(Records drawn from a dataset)
*** Block opens ***
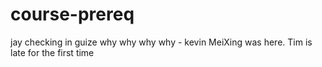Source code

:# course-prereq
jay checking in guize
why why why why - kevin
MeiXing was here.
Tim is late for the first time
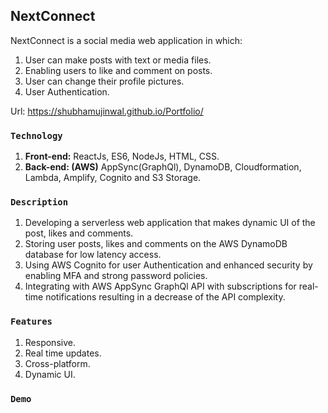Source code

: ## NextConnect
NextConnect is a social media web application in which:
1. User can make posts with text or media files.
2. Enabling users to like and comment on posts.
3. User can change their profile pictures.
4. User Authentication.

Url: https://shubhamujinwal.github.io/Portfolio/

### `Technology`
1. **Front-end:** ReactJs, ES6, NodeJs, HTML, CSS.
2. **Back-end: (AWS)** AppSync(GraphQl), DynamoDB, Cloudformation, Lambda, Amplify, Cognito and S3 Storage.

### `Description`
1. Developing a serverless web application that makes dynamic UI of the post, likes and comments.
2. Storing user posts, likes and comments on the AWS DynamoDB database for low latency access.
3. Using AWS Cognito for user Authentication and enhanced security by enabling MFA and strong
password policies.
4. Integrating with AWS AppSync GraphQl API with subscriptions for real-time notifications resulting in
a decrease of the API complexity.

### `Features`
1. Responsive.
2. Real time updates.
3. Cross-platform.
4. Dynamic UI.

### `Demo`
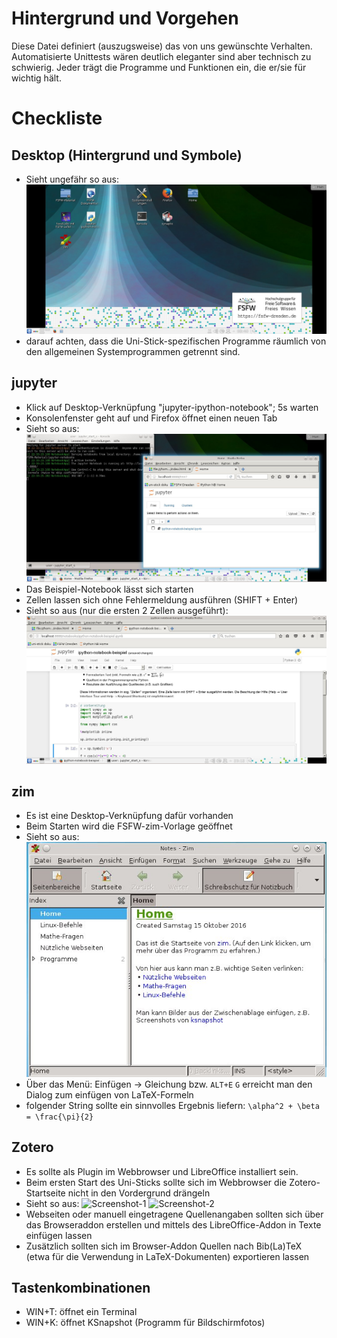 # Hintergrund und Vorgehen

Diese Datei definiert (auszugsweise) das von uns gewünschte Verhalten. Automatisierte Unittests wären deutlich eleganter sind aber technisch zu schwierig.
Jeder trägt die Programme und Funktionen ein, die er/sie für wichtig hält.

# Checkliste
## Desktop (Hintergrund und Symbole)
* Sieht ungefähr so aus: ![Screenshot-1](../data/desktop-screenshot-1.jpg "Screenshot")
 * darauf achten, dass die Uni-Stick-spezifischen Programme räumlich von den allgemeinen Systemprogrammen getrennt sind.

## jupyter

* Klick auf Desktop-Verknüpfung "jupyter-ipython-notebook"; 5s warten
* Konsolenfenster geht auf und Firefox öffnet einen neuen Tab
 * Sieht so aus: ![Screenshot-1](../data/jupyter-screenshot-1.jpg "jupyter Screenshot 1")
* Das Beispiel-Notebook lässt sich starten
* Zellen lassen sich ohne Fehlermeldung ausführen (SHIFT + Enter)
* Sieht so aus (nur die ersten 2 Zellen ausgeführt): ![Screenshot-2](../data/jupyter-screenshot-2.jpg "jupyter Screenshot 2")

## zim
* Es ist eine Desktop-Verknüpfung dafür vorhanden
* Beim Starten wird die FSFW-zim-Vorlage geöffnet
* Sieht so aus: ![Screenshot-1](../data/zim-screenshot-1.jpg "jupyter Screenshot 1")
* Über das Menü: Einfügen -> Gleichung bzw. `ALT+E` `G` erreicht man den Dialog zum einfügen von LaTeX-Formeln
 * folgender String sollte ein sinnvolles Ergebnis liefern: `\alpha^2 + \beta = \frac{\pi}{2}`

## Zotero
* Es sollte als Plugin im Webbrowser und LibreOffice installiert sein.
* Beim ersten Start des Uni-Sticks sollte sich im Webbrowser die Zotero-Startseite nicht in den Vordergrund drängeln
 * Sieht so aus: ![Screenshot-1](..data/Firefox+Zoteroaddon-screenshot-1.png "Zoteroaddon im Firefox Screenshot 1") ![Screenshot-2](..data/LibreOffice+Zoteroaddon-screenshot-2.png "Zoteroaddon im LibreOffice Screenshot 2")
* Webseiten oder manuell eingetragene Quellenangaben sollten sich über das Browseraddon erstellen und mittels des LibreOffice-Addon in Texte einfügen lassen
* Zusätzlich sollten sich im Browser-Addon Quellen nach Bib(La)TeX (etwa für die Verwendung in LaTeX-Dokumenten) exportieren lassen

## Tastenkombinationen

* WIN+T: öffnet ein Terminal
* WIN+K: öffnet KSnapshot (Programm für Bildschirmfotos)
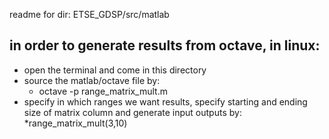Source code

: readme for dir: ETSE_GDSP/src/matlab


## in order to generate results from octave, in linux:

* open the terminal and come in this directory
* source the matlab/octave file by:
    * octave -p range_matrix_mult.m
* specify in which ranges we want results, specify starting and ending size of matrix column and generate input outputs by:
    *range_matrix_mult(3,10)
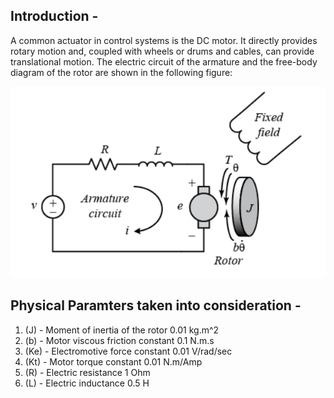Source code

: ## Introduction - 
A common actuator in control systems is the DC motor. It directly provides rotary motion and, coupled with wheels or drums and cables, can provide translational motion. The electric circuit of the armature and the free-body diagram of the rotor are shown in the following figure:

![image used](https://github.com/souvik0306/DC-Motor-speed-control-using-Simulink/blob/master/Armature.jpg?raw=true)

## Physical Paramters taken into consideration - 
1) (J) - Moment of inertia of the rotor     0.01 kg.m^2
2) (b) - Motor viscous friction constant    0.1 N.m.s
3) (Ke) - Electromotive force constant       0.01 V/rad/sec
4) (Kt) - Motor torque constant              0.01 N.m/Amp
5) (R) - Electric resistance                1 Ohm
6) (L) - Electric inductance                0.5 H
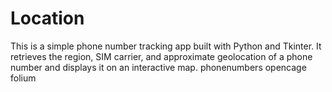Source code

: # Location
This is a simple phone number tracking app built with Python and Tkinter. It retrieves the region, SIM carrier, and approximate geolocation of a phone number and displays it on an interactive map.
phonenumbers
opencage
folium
*** Block closes ***
Final stretch of the data: repeat exactly each line from the one containing "1) (J) - Moment" through the last, and omit all pictures.

1) (J) - Moment of inertia of the rotor     0.01 kg.m^2
2) (b) - Motor viscous friction constant    0.1 N.m.s
3) (Ke) - Electromotive force constant       0.01 V/rad/sec
4) (Kt) - Motor torque constant              0.01 N.m/Amp
5) (R) - Electric resistance                1 Ohm
6) (L) - Electric inductance                0.5 H
Source code

: # Location
This is a simple phone number tracking app built with Python and Tkinter. It retrieves the region, SIM carrier, and approximate geolocation of a phone number and displays it on an interactive map.
phonenumbers
opencage
folium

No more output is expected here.